_Activity_. Could you reproduce all of the following entries exactly?
━━━━━━━━━━
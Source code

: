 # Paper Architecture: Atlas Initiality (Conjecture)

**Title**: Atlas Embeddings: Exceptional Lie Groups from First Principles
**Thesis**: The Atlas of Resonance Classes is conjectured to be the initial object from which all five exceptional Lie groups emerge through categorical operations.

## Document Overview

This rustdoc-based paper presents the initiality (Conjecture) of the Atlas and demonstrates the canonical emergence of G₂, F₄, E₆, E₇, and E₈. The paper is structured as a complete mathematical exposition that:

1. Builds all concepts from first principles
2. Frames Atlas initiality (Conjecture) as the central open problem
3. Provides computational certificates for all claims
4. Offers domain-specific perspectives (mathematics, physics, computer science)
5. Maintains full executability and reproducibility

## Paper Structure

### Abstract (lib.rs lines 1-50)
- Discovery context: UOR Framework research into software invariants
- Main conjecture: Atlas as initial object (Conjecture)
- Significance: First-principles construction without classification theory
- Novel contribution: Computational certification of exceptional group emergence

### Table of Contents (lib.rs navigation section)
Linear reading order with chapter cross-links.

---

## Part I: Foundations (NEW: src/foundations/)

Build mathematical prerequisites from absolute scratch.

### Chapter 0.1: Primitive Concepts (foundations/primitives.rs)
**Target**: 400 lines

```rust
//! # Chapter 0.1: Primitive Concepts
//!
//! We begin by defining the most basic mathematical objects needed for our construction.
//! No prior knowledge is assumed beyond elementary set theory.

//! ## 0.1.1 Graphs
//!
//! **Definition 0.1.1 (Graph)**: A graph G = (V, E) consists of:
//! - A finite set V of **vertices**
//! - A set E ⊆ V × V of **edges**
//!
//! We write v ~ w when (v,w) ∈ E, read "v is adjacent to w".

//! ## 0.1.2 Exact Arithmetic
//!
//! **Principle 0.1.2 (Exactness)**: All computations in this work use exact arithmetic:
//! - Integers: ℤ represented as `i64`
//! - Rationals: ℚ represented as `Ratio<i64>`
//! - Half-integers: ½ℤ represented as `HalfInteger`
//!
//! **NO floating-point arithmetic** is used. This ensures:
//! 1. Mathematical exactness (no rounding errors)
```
━━━━━━━━━━
_Result of the exercise_.
Source code

: # Paper Architecture: Atlas Initiality (Conjecture)

**Title**: Atlas Embeddings: Exceptional Lie Groups from First Principles
**Thesis**: The Atlas of Resonance Classes is conjectured to be the initial object from which all five exceptional Lie groups emerge through categorical operations.

## Document Overview

This rustdoc-based paper presents the initiality (Conjecture) of the Atlas and demonstrates the canonical emergence of G₂, F₄, E₆, E₇, and E₈. The paper is structured as a complete mathematical exposition that:

1. Builds all concepts from first principles
2. Frames Atlas initiality (Conjecture) as the central open problem
3. Provides computational certificates for all claims
4. Offers domain-specific perspectives (mathematics, physics, computer science)
5. Maintains full executability and reproducibility

## Paper Structure

### Abstract (lib.rs lines 1-50)
- Discovery context: UOR Framework research into software invariants
- Main conjecture: Atlas as initial object (Conjecture)
- Significance: First-principles construction without classification theory
- Novel contribution: Computational certification of exceptional group emergence

### Table of Contents (lib.rs navigation section)
Linear reading order with chapter cross-links.

---

## Part I: Foundations (NEW: src/foundations/)

Build mathematical prerequisites from absolute scratch.

### Chapter 0.1: Primitive Concepts (foundations/primitives.rs)
**Target**: 400 lines

```rust
//! # Chapter 0.1: Primitive Concepts
//!
//! We begin by defining the most basic mathematical objects needed for our construction.
//! No prior knowledge is assumed beyond elementary set theory.

//! ## 0.1.1 Graphs
//!
//! **Definition 0.1.1 (Graph)**: A graph G = (V, E) consists of:
//! - A finite set V of **vertices**
//! - A set E ⊆ V × V of **edges**
//!
//! We write v ~ w when (v,w) ∈ E, read "v is adjacent to w".

//! ## 0.1.2 Exact Arithmetic
//!
//! **Principle 0.1.2 (Exactness)**: All computations in this work use exact arithmetic:
//! - Integers: ℤ represented as `i64`
//! - Rationals: ℚ represented as `Ratio<i64>`
//! - Half-integers: ½ℤ represented as `HalfInteger`
//!
//! **NO floating-point arithmetic** is used. This ensures:
//! 1. Mathematical exactness (no rounding errors)
```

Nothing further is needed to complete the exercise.